■ Work order
Beginning with the first line of the entries below, quote each line until you reach and include the line with "A question suddenly".

[[ Extracted records, beginning ]]

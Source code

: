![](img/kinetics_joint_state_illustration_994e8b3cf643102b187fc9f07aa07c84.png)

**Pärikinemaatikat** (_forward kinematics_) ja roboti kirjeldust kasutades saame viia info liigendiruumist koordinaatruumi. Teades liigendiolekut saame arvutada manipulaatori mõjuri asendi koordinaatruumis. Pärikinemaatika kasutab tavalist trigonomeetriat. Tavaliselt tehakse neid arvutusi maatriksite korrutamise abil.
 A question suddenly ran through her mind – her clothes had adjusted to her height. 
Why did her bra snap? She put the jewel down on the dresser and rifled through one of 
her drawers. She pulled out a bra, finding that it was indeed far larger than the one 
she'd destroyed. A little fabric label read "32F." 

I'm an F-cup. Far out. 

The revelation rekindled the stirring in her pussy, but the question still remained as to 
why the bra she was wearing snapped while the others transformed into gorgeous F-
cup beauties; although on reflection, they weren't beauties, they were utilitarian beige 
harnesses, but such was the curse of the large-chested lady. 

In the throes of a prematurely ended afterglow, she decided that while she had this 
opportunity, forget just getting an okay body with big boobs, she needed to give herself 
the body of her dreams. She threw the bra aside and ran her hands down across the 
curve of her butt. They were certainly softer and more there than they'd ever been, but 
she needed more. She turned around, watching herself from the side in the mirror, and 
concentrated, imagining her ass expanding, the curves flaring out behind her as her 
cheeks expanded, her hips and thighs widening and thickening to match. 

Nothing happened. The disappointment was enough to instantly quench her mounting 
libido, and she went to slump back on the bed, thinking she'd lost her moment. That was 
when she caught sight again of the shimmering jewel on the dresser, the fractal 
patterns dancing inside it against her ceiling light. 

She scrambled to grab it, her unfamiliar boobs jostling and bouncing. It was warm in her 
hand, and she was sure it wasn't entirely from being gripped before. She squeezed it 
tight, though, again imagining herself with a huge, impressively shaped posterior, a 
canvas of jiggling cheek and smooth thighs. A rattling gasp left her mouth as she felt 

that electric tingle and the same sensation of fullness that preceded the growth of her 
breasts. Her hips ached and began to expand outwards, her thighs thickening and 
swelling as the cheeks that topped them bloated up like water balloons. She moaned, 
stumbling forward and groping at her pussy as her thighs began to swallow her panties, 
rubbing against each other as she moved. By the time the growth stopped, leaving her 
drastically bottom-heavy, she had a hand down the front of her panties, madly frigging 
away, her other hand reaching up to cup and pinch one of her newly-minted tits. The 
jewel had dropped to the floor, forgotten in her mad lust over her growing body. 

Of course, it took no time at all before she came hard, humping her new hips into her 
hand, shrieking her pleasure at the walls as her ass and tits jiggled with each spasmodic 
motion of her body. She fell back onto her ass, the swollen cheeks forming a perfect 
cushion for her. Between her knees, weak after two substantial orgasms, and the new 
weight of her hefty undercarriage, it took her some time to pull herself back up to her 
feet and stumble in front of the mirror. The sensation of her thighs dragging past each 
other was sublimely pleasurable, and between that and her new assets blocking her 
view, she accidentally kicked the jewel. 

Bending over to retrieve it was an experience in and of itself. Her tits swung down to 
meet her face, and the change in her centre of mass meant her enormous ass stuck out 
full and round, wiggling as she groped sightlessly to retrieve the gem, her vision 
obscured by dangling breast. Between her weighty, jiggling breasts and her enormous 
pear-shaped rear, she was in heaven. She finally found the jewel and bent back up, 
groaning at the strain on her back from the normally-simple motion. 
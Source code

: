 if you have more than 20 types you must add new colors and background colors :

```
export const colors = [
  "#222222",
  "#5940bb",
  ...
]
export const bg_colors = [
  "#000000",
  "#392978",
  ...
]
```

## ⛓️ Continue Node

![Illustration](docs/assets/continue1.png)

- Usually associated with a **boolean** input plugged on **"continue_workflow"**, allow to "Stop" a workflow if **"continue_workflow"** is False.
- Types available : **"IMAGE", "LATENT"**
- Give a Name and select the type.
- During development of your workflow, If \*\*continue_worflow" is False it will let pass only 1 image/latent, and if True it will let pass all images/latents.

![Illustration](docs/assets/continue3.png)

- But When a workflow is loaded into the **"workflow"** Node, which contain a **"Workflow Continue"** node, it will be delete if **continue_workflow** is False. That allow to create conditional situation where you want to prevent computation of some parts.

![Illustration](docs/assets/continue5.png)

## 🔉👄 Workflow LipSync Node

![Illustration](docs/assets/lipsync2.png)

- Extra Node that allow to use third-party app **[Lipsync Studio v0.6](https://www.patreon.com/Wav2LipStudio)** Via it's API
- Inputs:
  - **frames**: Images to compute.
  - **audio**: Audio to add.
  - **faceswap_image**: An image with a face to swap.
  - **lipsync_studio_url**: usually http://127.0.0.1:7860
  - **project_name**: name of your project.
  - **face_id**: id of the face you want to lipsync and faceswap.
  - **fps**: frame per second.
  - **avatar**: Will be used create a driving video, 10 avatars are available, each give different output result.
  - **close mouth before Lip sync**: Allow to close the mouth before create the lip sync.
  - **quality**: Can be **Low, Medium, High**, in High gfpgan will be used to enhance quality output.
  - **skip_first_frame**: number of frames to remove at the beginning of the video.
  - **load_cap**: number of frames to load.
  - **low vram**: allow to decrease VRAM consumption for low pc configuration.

[[ Extracted records, end ]]

■ Result of this exercise
Source code

:![](img/kinetics_joint_state_illustration_994e8b3cf643102b187fc9f07aa07c84.png)

**Pärikinemaatikat** (_forward kinematics_) ja roboti kirjeldust kasutades saame viia info liigendiruumist koordinaatruumi. Teades liigendiolekut saame arvutada manipulaatori mõjuri asendi koordinaatruumis. Pärikinemaatika kasutab tavalist trigonomeetriat. Tavaliselt tehakse neid arvutusi maatriksite korrutamise abil.
 A question suddenly ran through her mind – her clothes had adjusted to her height. 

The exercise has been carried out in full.